Hey, this is great and super interesting! If I read this correctly, Crystal beats Ruby in this in all cases, right? However, you are saying that querying and fetching is slower in Crystal. If that’s the case, I’d like to improve this. The thing I enjoy most in programming is optimizing things.

If you could set up a repo with reproducible code and seed data to try things out in order to optimize it, that would be great. Otherwise I might try to do it myself if I have time.

There’s no reason Crystal should be slower here, we talk directly to Postgres, not even using C bindings.

Also, make sure to read the docs of JSON::Any. They are a wrapper over every json type. To use <=> first cast the value to the type (for example as_i, as_f, etc.).

Also, in your map call you are creating an array each time. Try using a tuple (replace the brackets with curly braces). I’m almost sure that will speed up things a bit more.

Then, why invoke value.to_s.to_f? What is value supposed to be inside the JSON, a string or a float?

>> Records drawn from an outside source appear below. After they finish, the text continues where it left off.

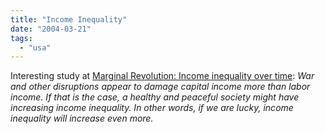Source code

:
 ```yaml
---
title: "Income Inequality"
date: "2004-03-21"
tags: 
  - "usa"
---
```


Interesting study at [Marginal Revolution: Income inequality over time](http://www.marginalrevolution.com/marginalrevolution/2004/03/income_inequali.html "Marginal Revolution: Income inequality over time"): _War and other disruptions appear to damage capital income more than labor income. If that is the case, a healthy and peaceful society might have increasing income inequality. In other words, if we are lucky, income inequality will increase even more._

If it’s a float you can just invoke as_f.

Then, you could use sort_by! instead of sort_by to avoid creating an extra array (in both Ruby and Crystal).

@Maeldron Hi!

I remained curious about this so I set up this locally and tried it out.

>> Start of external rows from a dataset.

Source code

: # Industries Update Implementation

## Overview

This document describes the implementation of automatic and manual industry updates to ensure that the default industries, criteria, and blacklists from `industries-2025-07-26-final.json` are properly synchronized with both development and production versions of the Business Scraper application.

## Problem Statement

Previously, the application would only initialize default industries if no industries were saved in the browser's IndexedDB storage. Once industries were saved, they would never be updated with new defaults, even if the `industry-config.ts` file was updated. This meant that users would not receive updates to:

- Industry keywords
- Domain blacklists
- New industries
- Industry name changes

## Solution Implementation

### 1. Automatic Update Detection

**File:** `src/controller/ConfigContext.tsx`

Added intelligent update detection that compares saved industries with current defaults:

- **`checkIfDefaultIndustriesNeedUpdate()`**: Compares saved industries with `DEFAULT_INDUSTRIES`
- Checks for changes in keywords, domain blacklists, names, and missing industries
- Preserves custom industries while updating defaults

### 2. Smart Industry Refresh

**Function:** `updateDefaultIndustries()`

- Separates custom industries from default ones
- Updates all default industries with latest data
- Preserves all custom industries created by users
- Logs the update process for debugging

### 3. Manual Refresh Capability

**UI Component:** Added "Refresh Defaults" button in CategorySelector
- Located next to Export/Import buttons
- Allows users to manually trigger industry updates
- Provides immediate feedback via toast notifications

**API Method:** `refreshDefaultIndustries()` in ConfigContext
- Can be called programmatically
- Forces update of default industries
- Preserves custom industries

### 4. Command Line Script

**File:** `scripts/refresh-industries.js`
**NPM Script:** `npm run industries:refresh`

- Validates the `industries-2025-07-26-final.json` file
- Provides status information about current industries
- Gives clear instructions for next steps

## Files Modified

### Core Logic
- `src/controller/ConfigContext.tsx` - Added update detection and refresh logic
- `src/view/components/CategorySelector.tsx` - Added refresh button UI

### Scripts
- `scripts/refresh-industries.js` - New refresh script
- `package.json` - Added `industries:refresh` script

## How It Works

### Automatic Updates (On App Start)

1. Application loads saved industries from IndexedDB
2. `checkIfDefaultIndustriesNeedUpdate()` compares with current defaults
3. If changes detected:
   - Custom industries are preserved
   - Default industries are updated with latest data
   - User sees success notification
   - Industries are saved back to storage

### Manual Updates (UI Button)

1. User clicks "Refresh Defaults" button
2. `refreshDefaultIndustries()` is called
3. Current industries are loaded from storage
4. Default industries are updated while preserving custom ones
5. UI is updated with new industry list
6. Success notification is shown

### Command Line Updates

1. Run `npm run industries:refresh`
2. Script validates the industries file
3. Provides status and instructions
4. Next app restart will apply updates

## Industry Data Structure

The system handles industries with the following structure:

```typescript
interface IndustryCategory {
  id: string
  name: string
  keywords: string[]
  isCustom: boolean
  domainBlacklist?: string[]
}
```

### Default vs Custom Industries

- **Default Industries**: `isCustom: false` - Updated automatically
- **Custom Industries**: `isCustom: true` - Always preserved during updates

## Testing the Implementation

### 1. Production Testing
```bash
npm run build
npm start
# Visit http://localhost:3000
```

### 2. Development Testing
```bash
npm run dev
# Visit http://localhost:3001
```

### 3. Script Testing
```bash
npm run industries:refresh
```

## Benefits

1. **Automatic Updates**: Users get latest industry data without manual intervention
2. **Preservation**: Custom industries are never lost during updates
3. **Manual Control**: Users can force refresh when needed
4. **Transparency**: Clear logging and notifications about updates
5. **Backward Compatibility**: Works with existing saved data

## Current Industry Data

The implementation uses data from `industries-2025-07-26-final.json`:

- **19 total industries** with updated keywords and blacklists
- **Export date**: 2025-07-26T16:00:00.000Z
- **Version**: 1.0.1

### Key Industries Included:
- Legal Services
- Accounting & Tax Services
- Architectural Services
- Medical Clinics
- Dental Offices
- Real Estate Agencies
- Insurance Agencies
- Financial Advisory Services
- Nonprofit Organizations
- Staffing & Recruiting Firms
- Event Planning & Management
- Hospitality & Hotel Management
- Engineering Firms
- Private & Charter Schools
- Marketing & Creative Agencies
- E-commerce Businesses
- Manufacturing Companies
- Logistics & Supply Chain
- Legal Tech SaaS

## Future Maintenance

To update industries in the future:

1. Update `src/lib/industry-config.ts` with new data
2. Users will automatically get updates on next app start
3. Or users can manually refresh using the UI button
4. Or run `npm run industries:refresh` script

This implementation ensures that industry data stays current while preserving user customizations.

TL;DR: Crystal beats Ruby in every possible way, no matter which of the methods you presented I use.

First a question: did you compile the Crystal programs with --release? Because if I don’t then I get times that are slightly worse than Ruby. But if I do pass --release then it’s like 2~3 times faster than Ruby.

Then, using a tuple as I suggested in a previous comment here helps with the times. Also using as_f instead of to_s.to_f.

The implementation of PG in Crystal is pretty straight-forward: send data in the socket, receive data and map it to types. I can’t think that can be slower than adding Ruby’s VM overhead, unless that C code is like super excellent.